If I could ask Aaron Hernandez one question, it would be this:
But I will never have that chance, and no one else will, either, going forward …
And I’m not sure he could answer that question. The “why?”
Hernandez, the former New England Patriots tight end with a $40-million contract, hanged himself in his prison cell early today, according to authorities, and he takes to his grave charges and suspicions — and one life-in-prison murder conviction — involving a variety of shootings going back to 2007, when he was 17.
And we are left to wonder about the whole of it, and what led him to be involved in perhaps the most lethal off-the-field behavior of any star athlete in American sports history.
Are some of us marked for trouble from our youth? Perhaps we overreact to perceived challenges or have a hair-trigger temper. Maybe those anti-social behaviors are hard-wired in some of us. That could lead to lots of trouble.
Are we unduly influenced by our peers? Can we be led into acting out violently by our association with others who also are prone to rash and extreme behavior?
Are parents, especially fathers, critical in the lives of many young men, and the loss of that adult presence at an impressionable age — as happened to Hernandez — elevate the risk that a surviving son might slide into criminal behavior?
Does any of the above suggest a sea of troubles that may come to the fore when a young man is out late, using mood-altering substances, and is armed? If Aaron Hernandez had never bought a gun and somehow managed to stay out of clubs/bars after dark …?
I am not sure why the latest bit of the Aaron Hernandez Saga was a sort of jolt to me, but it was. “He hanged himself?”

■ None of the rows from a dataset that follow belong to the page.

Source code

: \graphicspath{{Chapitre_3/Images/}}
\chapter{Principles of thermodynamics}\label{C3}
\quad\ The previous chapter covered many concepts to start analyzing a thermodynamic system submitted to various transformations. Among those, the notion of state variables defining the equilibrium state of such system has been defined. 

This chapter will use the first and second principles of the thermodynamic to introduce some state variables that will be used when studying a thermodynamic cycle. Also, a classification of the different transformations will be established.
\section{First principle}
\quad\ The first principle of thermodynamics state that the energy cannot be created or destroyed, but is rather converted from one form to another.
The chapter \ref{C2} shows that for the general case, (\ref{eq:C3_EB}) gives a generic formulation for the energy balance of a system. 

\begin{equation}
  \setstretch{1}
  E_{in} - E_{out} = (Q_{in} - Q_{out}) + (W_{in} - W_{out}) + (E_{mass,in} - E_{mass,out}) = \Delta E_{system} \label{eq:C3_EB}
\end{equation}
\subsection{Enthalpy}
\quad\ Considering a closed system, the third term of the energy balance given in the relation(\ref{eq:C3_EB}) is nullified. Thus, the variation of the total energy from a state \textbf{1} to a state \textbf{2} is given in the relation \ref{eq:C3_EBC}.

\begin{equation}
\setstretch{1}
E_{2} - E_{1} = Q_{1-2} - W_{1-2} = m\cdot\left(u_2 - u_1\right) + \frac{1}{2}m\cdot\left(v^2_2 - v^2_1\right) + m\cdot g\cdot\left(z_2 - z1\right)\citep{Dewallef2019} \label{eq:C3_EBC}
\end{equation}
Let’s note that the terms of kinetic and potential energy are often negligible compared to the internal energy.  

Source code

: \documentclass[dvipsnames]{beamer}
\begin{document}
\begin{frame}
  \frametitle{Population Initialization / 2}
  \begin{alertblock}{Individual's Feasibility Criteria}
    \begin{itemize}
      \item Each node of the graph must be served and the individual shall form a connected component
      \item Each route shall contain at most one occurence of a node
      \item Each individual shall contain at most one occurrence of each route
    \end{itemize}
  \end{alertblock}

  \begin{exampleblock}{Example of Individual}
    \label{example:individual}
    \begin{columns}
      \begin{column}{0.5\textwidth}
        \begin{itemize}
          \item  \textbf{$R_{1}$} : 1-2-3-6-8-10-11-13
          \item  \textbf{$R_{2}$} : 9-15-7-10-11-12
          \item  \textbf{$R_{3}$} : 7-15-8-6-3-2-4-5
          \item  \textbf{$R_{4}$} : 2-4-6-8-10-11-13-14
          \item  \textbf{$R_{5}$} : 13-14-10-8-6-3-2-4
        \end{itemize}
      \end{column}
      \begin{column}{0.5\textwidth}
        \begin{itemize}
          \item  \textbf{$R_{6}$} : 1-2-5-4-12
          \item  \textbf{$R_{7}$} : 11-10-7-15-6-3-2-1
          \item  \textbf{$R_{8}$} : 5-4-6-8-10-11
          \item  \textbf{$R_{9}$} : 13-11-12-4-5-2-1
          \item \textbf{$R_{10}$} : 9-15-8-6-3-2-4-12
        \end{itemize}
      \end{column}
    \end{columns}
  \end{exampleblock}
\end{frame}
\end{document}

Yes, just last week he had been acquitted on charges of murdering two men in 2012. Yes, his lawyer suggested that he might be able to overturn the conviction on the 2013 murder charge.
Why, then, did Hernandez hang himself a few days later? When his legal situation, in theory, looked brighter than at any time since his 2015 conviction?
Why would he leave behind a wife and four-year-old daughter?
Low impulse control, bad friends, access to weapons, maybe even a head injury from playing football (his brain should be examined for damage) … any or all of that could be at work, right up till the moment he killed himself.
End of the day, it would appear “why” was not a priority for Aaron Hernandez. He did what he was going to do when certain situations reached a certain level, ending with a dark night in prison.
If he didn’t know why, we certainly never will, and it will haunt some of us.